WHAT IS EXPECTED:
Search the records for the string "参考解释" and copy every line where it turns up.

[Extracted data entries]
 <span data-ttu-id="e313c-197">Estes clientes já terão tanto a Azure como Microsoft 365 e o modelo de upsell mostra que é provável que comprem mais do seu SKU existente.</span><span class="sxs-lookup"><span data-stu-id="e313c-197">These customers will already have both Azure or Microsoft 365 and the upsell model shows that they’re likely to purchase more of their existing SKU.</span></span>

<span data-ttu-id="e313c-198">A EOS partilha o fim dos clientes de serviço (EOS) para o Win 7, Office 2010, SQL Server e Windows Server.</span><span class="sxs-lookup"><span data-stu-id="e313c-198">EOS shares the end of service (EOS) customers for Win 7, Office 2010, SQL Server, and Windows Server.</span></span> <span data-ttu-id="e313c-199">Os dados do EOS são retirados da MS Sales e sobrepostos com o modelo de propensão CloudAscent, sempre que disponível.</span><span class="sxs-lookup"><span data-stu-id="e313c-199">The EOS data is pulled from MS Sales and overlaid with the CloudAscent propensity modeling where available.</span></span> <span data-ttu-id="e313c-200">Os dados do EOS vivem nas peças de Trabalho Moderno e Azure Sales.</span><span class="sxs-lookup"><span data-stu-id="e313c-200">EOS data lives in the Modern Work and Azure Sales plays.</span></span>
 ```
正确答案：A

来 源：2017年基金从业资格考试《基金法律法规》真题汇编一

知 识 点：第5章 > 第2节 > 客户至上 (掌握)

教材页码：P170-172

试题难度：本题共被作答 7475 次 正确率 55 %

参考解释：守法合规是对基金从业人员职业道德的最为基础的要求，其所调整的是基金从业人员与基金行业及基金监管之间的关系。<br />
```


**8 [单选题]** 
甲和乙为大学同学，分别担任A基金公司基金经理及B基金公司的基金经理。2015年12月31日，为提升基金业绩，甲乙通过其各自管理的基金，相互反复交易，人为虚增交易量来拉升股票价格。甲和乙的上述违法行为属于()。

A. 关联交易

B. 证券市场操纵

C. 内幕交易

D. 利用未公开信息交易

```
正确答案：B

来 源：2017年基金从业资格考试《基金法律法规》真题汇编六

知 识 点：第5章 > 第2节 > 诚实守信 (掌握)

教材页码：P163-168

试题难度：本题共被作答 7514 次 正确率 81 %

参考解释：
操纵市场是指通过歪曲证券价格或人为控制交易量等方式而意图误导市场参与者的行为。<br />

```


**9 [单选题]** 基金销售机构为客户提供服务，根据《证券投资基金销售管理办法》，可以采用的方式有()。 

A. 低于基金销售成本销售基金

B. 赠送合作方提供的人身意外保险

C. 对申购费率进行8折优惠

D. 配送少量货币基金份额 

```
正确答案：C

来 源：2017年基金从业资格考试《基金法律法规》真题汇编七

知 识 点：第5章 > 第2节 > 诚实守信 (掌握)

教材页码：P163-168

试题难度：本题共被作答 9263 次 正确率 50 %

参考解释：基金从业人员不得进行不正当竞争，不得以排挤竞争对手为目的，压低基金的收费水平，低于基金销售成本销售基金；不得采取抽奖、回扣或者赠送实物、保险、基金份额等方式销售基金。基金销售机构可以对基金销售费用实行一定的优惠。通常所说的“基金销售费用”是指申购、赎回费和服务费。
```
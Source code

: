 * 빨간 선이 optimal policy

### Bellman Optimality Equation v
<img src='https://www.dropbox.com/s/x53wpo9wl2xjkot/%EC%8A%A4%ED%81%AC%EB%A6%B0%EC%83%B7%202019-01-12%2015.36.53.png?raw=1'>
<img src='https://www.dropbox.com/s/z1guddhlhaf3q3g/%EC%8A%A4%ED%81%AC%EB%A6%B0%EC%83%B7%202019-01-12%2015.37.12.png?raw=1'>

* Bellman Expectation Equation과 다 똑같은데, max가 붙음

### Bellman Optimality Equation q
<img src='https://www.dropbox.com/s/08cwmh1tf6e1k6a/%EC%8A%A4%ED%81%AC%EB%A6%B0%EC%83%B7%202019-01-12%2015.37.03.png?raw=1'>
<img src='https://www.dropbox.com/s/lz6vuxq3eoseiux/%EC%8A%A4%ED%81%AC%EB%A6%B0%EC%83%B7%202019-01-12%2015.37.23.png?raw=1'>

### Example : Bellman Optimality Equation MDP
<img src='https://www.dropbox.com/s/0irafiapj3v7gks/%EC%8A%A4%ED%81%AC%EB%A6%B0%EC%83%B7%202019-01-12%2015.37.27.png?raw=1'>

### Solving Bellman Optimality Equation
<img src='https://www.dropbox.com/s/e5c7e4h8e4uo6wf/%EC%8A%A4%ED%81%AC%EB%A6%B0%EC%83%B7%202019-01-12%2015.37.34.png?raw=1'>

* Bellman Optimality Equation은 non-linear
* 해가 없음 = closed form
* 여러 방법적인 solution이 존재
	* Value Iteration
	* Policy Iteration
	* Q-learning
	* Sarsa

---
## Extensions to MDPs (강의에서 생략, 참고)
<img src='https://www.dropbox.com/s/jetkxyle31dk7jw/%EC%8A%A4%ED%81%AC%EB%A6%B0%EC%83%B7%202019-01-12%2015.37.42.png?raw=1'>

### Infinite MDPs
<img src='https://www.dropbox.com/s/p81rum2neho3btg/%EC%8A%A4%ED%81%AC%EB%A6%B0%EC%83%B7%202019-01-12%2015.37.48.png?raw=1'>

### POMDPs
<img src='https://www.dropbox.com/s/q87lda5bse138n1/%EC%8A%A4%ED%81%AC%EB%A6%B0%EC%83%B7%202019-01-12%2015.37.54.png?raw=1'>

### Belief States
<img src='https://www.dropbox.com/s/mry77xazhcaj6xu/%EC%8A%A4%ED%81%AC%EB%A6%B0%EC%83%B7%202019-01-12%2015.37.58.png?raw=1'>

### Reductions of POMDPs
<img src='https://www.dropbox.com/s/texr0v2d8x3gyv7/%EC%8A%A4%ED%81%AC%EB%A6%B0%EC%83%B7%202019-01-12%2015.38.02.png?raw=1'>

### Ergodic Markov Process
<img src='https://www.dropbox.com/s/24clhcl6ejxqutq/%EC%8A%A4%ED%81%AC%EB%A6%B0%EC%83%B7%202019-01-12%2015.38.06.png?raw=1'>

WRITTEN SOLUTION:
参考解释：守法合规是对基金从业人员职业道德的最为基础的要求，其所调整的是基金从业人员与基金行业及基金监管之间的关系。<br />
参考解释：
参考解释：基金从业人员不得进行不正当竞争，不得以排挤竞争对手为目的，压低基金的收费水平，低于基金销售成本销售基金；不得采取抽奖、回扣或者赠送实物、保险、基金份额等方式销售基金。基金销售机构可以对基金销售费用实行一定的优惠。通常所说的“基金销售费用”是指申购、赎回费和服务费。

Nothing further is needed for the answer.